Il était né dans notre ville vers 1410. Nous sommes très mal renseignés sur sa jeunesse. Mais on l’identifie à Strasbourg en 1447 quand il obtient le droit de bourgeoisie de la cité. Il est inscrit à la corporation des peintres puisqu’il exerce d’abord le métier d’enlumineur,(« Goldschreiber »). Sa polyvalence étonne. Il est en même temps notaire épiscopal. Ses connaissances de la langue latine l’ont fait remarquer par l’évêque de Strasbourg. Devenu familier de l’art typographique, il va ouvrir un atelier en ville. Rue de l’Épine probablement. Il y fera fortune. Il créera même une dynastie d’imprimeurs en mariant ses deux filles à deux remarquables techniciens Adolph Rusch et Martin Schott qui prolongeront son oeuvre et son entreprise . Il connaîtra la gloire aussi. Sa première Bible en langue allemande lui vaut d’être anobli par l’empereur Frédéric III. A noter qu’il obtint l’autorisation de porter dans ses armoiries, le lion de la sa ville natale. On a beau s’exiler, on reste Sélestadien pour toujours. Quand il mourut, le 12 décembre 1478, il fut enterré au cimetière de la chapelle Saint-Martin de la cathédrale. On raconta même qu’il fut enterré à l’intérieur de celle-ci. On ne prête qu’aux riches !

Il doit sa notoriété à son art. Son officine strasbourgeois fut fort actif. On le crédite de l’impression de 45 publications. Outres les deux Bibles précitées qui ont fait sa gloire, son catalogue couvre la champ de la pastorale religieuse, de la théologie, du droit et de la littérature. Il a même édité un Parzifal ! Son atelier est plus qu’un atelier. C’est une entreprise. Il ne se contente pas d’imprimer, mais il va à la rencontre de ses clients et lecteurs. Il a organisé le métier. N’a-t-il pas publié, à partir de 1469, les premiers prospectus publicitaires pour annoncer ses nouveautés ? Sa gloire fut durable. Son petit-fils, Jean Schott, avait réussi un joli coup promotionnel en proclamant, pour d’évidentes raisons commerciales, que son grand-père avait tout bonnement été l’inventeur de l’imprimerie. Sa légende était née. Pour autant, il fut un artisan d’art de talent. Le grand humaniste Jacques Wimpfeling, autre Sélestadien de renom s’extasiait  en 1505  encore sur la qualité de ses « nombreux volumes marqués par la pureté et la finition »

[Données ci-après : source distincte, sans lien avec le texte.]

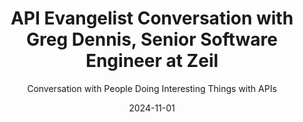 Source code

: ---
title: API Evangelist Conversation with Greg Dennis, Senior Software Engineer at Zeil
description: Greg Dennis who was on my team at Postman, and part of my master plan to spend as much VC money as I could on open source API technology, came by to share his expert view on the diff between HTTP APIs and programming language library APIs. Greg is one of the caring souls who are tending to the JSON Schema specification, and has extensive experience developing and maintaining his .NET JSON Schema library--json-everything. Greg is learning more about HTTP API design these days, but I find his view of the art of programming language library API maintenance important, and something that helps expand, color, and shape my views as an HTTP API craftsperson.
date: 2024-11-01
guestName: Greg Dennis
guestRole:  Senior Software Engineer
guestCompany: Zeil
guestIndustry: Jobs
guestImage: /assets/img/people/greg-dennis-headshot.jpeg
bio: Innovative Engineering Lead with a proven track record of guiding teams in software maintenance and development. Key strengths include - Passionate about open source software, Expertise in .Net, Object-Oriented Design (OOD), and common design patterns, extensive experience developing industry-wide standards and specifications, proficiency in full software engineering life cycle, technical writing, SOLID design principles, and Agile methodologies, skilled at bridging product teams and developers to create optimal solutions, forward-thinking approach to maximize code reuse and minimize rework. Adept at balancing business needs with future-focused development strategies to deliver high-quality, sustainable software solutions.
obfuscated: false
summary: Crafting high quality language libraries is an art.
subtitle: Conversation with People Doing Interesting Things with APIs
audio_file: https://kinlane-productions2.s3.us-east-1.amazonaws.com/api-evangelist-conversations/api-evangelist-converstion-greg-dennis-zeil.mp4 
audio_length: 94643074   
youtubeId: Pt0DXfyxijk
sound_cloud: https://soundcloud.com/kinlane/api-evangelist-conversation-with-greg-dennis-senior-software-engineer-at-zeil
duration: '0:17:53'
publish_date: "2024-10-24 15:00:00"
url: https://conversations.apievangelist.com/sessions/2024-11-01-greg-dennis-zeil.html
tags:
  - .NET
  - JSON Schema
  - Language APIs
partnerImage: https://kinlane-productions2.s3.amazonaws.com/api-evangelist-partners/apimatic-banner-728.jpg
partnerUrl: https://bit.ly/3NyONos
partnerTitle: Maximize API Adoption
conversation: 

  - question: Who are you?
    answer: Hi, i'm greg dennis. Uh, my current role is with a startup called zeal.That's z e i l in new zealand Uh, we're reimagining what a job board can be by focusing primarily on creating an enjoyable candidate experience By reducing job application rework and incorporating useful and functional AI to help candidates develop their careers Uh, it's jobs, but smarter. My role is building direct integrations [00:01:00] with the various AI, um, the various HR systems that companies use to manage their people in active roles In order to help reduce their workload when posting jobs.

  - question: What is the difference between HTTP APIs and programming language APIs?
    answer: So my, uh, my primary experience with APIs comes with, uh, libraries. Um, I'm, as you mentioned, I'm heavily involved in JSON schema. Um, and as part of that involvement, I build a set of, uh, open source libraries, uh, in. net. So they're published on nuget. org. Um, and, uh, The idea that an API, uh, when I, when I hear API, I typically just think of a web API, but when I really think about what an API is, I realized that it's, there are so many more different kinds of API. And one of the things that I, Really have focused on in developing my libraries is what that experience is when using the library. Um, when I first started this journey, uh, I [00:03:00] was actually being introduced to the Jason syntax. Uh, from the, from the get go, um, at the time, the premier Jason library and dot net was Newton soft Jason. And, uh, it has, it recently surpassed 5 billion downloads, which is just absolutely incredible. Um, but it focused heavily on serialization, which is getting the Jason directly into like a domain model. That you might have for your business, um, kind of an object oriented model. Whereas what I needed was a Jason Dom model where I could load in the Jason, I can parse it, mess with the Jason content and then just spit out a new string. I didn't need an object oriented model. I just needed something to represent the Jason. And while it had that, I couldn't figure out how to [00:04:00] do it. So I built a new library. Uh, to do that and, um, later on, I learned what serialization is and I understood what Newton soft was trying to do and what it was trying to do. It makes a lot of sense now, but without that context, it wasn't very intuitive. So that was my first experience with. Um, with a, a library API, um, I've got some other examples, uh, if, if you want to dive into those, um, but that's, that's pretty much what I think of. What I think of APIs is, is the library experience.

  - question: How long have you been developing programming language library APIs?
    answer: So I started that, that initial, um, JSON DOM library was called Manatee JSON. And, um, I think I started that one almost a decade ago at this point. Uh, it is since, uh, it over time it evolved to include serialization, Jason schema, Jason path, and a number of other things that it supported. Um, and it was all bound up in one package. Um, when dot net released its own, uh, Jason modeling system, uh, system dot text dot Jason, um, it was effectively replacing Newton soft as the de facto, uh, Jason, uh, system to be used in dot net. And so I thought that was a great opportunity to, uh, take my manatee, Jason and retire it and start fresh. And I now have a, uh, a project called Jason everything, uh, you can find the website at Jason, everything. net it's, uh, Various libraries, [00:06:00] uh, are on NuGet, um, but all the functionality is split out in different libraries so you can pick what you want and you don't have to get all of the functionality. Uh, you just take what you need.

  - question: Do programming language libraries offer more of a buffet of resources?
    answer: I think so. I think being able to, to take. Only the functionality that you need is, uh, is much more beneficial than having to take all the functionality. Um, like you mentioned stripe. If if I just want to interact with payments directly, you know, I just want to be able to post a payment and get the payments that. That, um, that I've previously posted. I can't, I can't download their SDK and only get those things. I download their SDK and I get, uh, access to their entire API. Um, in order to access just those things, I would have to write the client code myself, um, which is less of a lesser, or it's just a. Lesser experience to do that.

  - question: Where did you learn to build programming language libraries?
    answer: It's actually, I learned to, I learned it by doing it, um, in building my libraries, I always functioned primarily on function, uh, if it doesn't work, right, there's no point in doing it. Um, but beyond that, I wanted to make something that was intuitive and almost enjoyable to use. APIs, I think by their nature are a creative work. Um, when you're designing an API, um, you want to make sure that, uh, I think, I guess the gold standard for an API would be, Being able to use the API and know what it does without having to go look at the documentation. Um, and so I always tried to make the usability of my libraries such that they didn't have to go look at the documentation. Of course, I would still write documentation. Um, but the goal was. You know, make it available, make it so that they didn't have to go, uh, look at the docs.Iif they could use the library just by downloading it, and it's, you know, [00:09:00] the IntelliSense is there to see what methods are there and it all makes sense that way. That is the primary, uh, the primary experience that you. 

  - question: Do you have feedback loop with your consumers?
    answer:  I would love to have feedback loops with [00:10:00] with my users. Um, unfortunately, I don't. And I'm the only thing I can take from that is that people are finding it useful, um, and intuitive enough that they don't feel like they have to come ask questions. I do get the occasional question, um, and I'll point them to the documentation or, you know, if it's not there, I'll answer, I'll answer the question and then I'll go add it to the docs. Um, but then I can take that and kind of tweak the, the user interface. It is basically a user interface. Um, I can tweak the API to, um, make that a little bit easier. Um, but. I always, I do think that, um, simpler is better. So, um, like if you, if you're building a web API and all you really need to do is expose access to the data that, that [00:11:00] you're, that you're hosting, maybe a CRUD API is really the best. Thing for you to do. Um, I think I see a lot of uh, a lot of library developers will try to be overly creative with how you uh, how you go about interacting with with their library and There there are there's there's credibility in that But I don't I don't think it helps usability and for me, usability is, is, uh, number one. 

  - question: Why is JSON Schema important to your work?
    answer: So, I really just became interested in JSON Schema because it was another thing that I could do with JSON. Um, I was looking to expand the Manatee. json library that I was working on and, um, JSON Schema had started up again after having been silent for a while and I was like, this looks pretty neat. It was very heavily. Focused on validation of Jason data, and it's and that's basically what it is. It's a Jason based, [00:13:00] uh, not really a syntax. It's a Jason based mechanism for, um, working with and validating. Jason data. Um, that's what it started as now people use it for all kinds of code generation, documentation, generation, um, form. Yeah. And it's just so much that, that people have found use for it. Um, so now the challenge that, uh, we in the org are. Or faced with is how do we incorporate or, um, adjust the specification to allow for all of those other use cases that that people, um, have found for it. since Henry has moved on from, uh, JSON Schema into the OpenAPI world, uh, I've been, uh, left as the primary author. On the specification, uh, I've been doing a lot of work getting edits in and clarifications so that we can move into a new stable, um, a stable era for Jason schema or focusing on stability between versions. Um, which is a big complaint that we've had from, from, uh, users before. Um, but yeah, we've got a lot of, uh, a lot of PRs in, in place and in progress, and I've got a bunch of stuff that I still need to change and hopefully we'll have something out, uh, early next year.

  - question: Is it better to have open source as a side project?
    answer: Um, you know, so you hired me at postman to work on Jason schema for full time. And that was great. Um, I really did enjoy it, but I find that I found that my passion for the project diminished. Um, it was a, uh, it was a passion project. It's something that I did on the side, uh, and then it became my job. And, um, as so many people have found, I've seen a lot of like woodworking YouTubers who have [00:17:00] said, you know, this is my passion. I'm going to make it my job on YouTube and blah, blah, blah. And, uh, that was, and then, and then eventually they, Kind of burn out on it. And, um, I was starting to experience that stuff as well. So I think, uh, in the end, postman pulling back their sponsorship of, of the individuals behind Jason schema ended up being actually a really good thing for me because, um, I took some time off of it. Found a job and, um, I found that, uh, the, the passion that I had before with, uh, with editing and writing the specification and, um, helping the community understand what we're trying to do and, and, uh, work with it and everything. And now that. Now that it's something that I do when I want to do it, I find myself actually wanting to do it more.
---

Les deux Bdownloadibles de Mentelin

Notre sélestadien imprima le premier libre imprimé en Alsace ( !) en 1460. Soit cinq ans après la Bible à 42 lignes de Gutenberg (1455). La sienne possède 49 lignes et peut être considérée comme un vrai chef d’oeuvre comme toutes ses productions d’ailleurs. Mentelin  apporte un soin particulier à ses productions. A cette époque, il n’y a que trois villes qui disposent de presses au sein de l’Empire germanique: Mayence, Bamberg et Strasbourg. Pour l’admirer aujourd’hui, il faut se rendre à Colmar, où elle sera un joyau du futur musée des Dominicains,  à la Bibliothèque nationale et au musée Condé de Chantilly. Les volumes sont richement illustrés. Les initiales peintes sont nombreuses. Un décor floral, rehaussé d’or encadre les feuillets illustrés. Le décor peint provient probablement du groupe de scribe d’ Henri de Villencus, moine chartreux que l’on sait actif à Bâle au milieu du XVe siècle. Un beau livre donc qui n’étonne pas quand on connait un peu l’exigence de qualité et les talents de calligraphe du Goldschreiber qu’était Mentelin quand il apprit le métier.

Six ans plus tard, sort des atelier de sa presse, une monumentale Bible, en langue allemande, la première au sein du Saint-Empire romain germanique. Plusieurs versions manuscrites en usage au Moyen Âge ont servi de modèle. Pendant soixante ans, elle va connaitre la notoriété avant que la Bible de Luther ne la supplante. Ce qui n’enlève rien ni à la précocité ni à la qualité de la Bible de Mentelin. Le texte imprimé est rehaussé d’initiales à la plume en bleu, vert et vermillon. La qualité « mentelienne » toujours et encore. Elle aussi sera visible à Colmar qui en conserve deux exemplaires. La Bibliothèque nationale en conserve une autre.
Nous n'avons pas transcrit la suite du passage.